If you could make boots that wouldn't crunch leaves, you'd be supernatural. When it's quiet in the woods a chipmunk sounds like a horse trotting through , and two squirrels chasing each other sounds like a squadron of cavalry.



Topsider said:


> Maybe it's just to make it less likely to trip and fall?


The perfect boots to wear drinking!



PorterSq said:


> I've never owned either, but I don't picture either option being particularly comfortable to walk around in for any length of time. Am I off base?





Danny said:


> No, neither is really a piece of performance gear...just a warm and fuzzy sartorial page out of yesteryear and perfectly functional for tooling around town in rain or snow.


^^Despite my comments above, I disagree enthusiastically with these last two opinions. I've worn mine comfortably all day long many, many times. For intermittent muddy or boggy ground (not prolonged wading), there's still nothing better. You do need to keep the stitching coated with waterproofing, though.

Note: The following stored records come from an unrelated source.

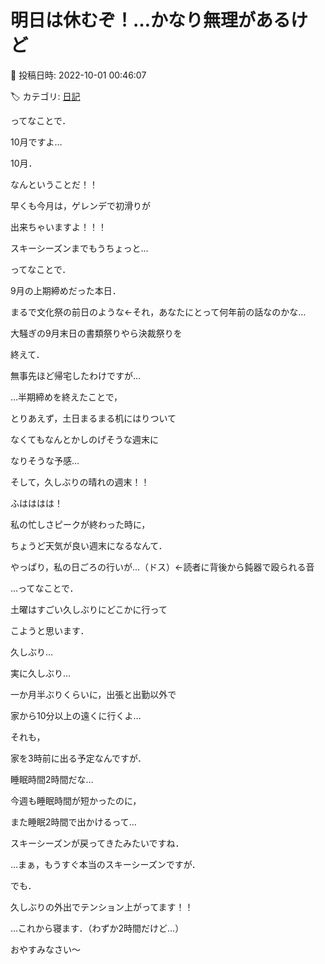 # 明日は休むぞ！…かなり無理があるけど

📅 投稿日時: 2022-10-01 00:46:07

🏷️ カテゴリ: [日記](cc4b5682fb7b8b144980957a978653fb0.md)

ってなことで．


10月ですよ…


10月．


なんということだ！！


早くも今月は，ゲレンデで初滑りが


出来ちゃいますよ！！！


スキーシーズンまでもうちょっと…





ってなことで．


9月の上期締めだった本日．


まるで文化祭の前日のような←それ，あなたにとって何年前の話なのかな…


大騒ぎの9月末日の書類祭りやら決裁祭りを


終えて．


無事先ほど帰宅したわけですが…





…半期締めを終えたことで，


とりあえず，土日まるまる机にはりついて


なくてもなんとかしのげそうな週末に


なりそうな予感…


そして，久しぶりの晴れの週末！！





ふはははは！


私の忙しさピークが終わった時に，


ちょうど天気が良い週末になるなんて．


やっぱり，私の日ごろの行いが…（ドス）←読者に背後から鈍器で殴られる音





…ってなことで．


土曜はすごい久しぶりにどこかに行って


こようと思います．





久しぶり…


実に久しぶり…


一か月半ぶりくらいに，出張と出勤以外で


家から10分以上の遠くに行くよ…





それも，


家を3時前に出る予定なんですが．


睡眠時間2時間だな…





今週も睡眠時間が短かったのに，


また睡眠2時間で出かけるって…


スキーシーズンが戻ってきたみたいですね．


…まぁ，もうすぐ本当のスキーシーズンですが．





でも．


久しぶりの外出でテンション上がってます！！


…これから寝ます．（わずか2時間だけど…）


おやすみなさい～
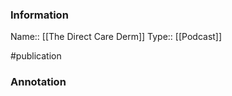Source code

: ### Information

Name:: [[The Direct Care Derm]]
Type:: [[Podcast]]

#publication


### Annotation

Bean boots do get clammy after all day wear. Take the insoles out and air overnight if you need to wear two days in a row. (Clean and dry wool socks, of course.)

Scott


----------



## Danny (Mar 24, 2005)

Right, the fact that the rubber bottom can't breath, and therefore gets hot and moist inside...that's always kept me from wearing them for long rigorous endevours.


----------



## charlie500 (Aug 22, 2008)

On a side-note, if you fill your boots with newspaper and leave them at the bottom of the refrigerator, they will dry out nicely without cracking. If you leave them by the fire or the heater they dry out too quickly and are more prone to cracking. 

(Still oil them often of course.)


----------



## Topsider (Jul 9, 2005)

Naval Gent said:


> The perfect boots to wear drinking!


I suspect more of 'em are worn for that sport than for hunting nowadays. Plus, they're water...er, beerproof!


----------



## maestrom (Nov 29, 2008)

Topsider said:


> I suspect more of 'em are worn for that sport than for hunting nowadays. Plus, they're water...er, beerproof!


Exactly! I love to wear mine out!


----------